NVIDIA has introduced the Llama-Nemotron series—an open family of reasoning models designed to deliver top-tier inference efficiency and state-of-the-art reasoning capabilities. Available in three sizes—Nano (8B), Super (49B), and Ultra (253B)—these models build on the Llama 3 architecture and leverage NVIDIA’s Puzzle framework for hardware-aware neural architecture search.
The flagship LN-Ultra outperforms rivals like DeepSeek-R1 in demanding scientific and mathematical benchmarks such as GPQA-Diamond and MATH500, while running efficiently on a single 8×H100 node. A standout feature is its dynamic “detailed thinking on/off” switch, allowing users to toggle between standard chat and deep reasoning modes during inference.

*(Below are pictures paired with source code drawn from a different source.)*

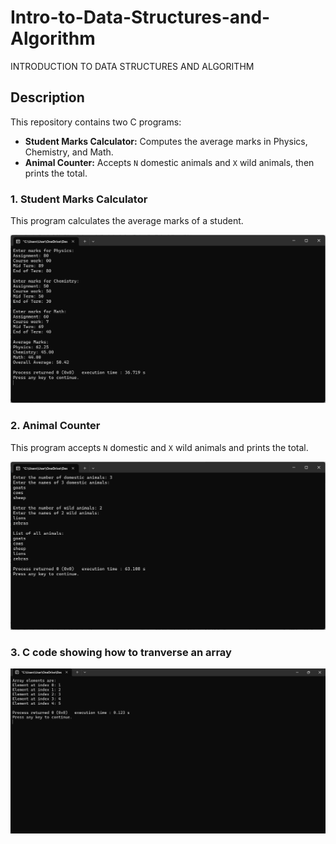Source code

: # Intro-to-Data-Structures-and-Algorithm
 INTRODUCTION TO DATA STRUCTURES AND ALGORITHM

## Description
This repository contains two C programs:
- **Student Marks Calculator:** Computes the average marks in Physics, Chemistry, and Math.
- **Animal Counter:** Accepts `N` domestic animals and `X` wild animals, then prints the total.


### 1. Student Marks Calculator
This program calculates the average marks of a student.

![Student Marks Output](003.png)

### 2. Animal Counter
This program accepts `N` domestic and `X` wild animals and prints the total.

![Animal Counter Output](0002.png)

### 3. C code showing how to tranverse an array 

![code in c ](444.png)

Under the NVIDIA Open Model License, all models, their post-training dataset, and training toolchains (NeMo, NeMo-Aligner, Megatron-LM) are freely available for commercial and research use.
With FFN Fusion and FP8 inference optimizations, LN-Ultra achieves significant throughput and latency gains, demonstrating that high reasoning performance can coexist with low hardware cost. The Llama-Nemotron series also integrates large-scale supervised fine-tuning and reinforcement learning stages to surpass teacher models and enable new levels of open-source reasoning.
This landmark release promises to empower enterprises and researchers to deploy cutting-edge reasoning pipelines while retaining full control and customization, marking a new era for open AI development.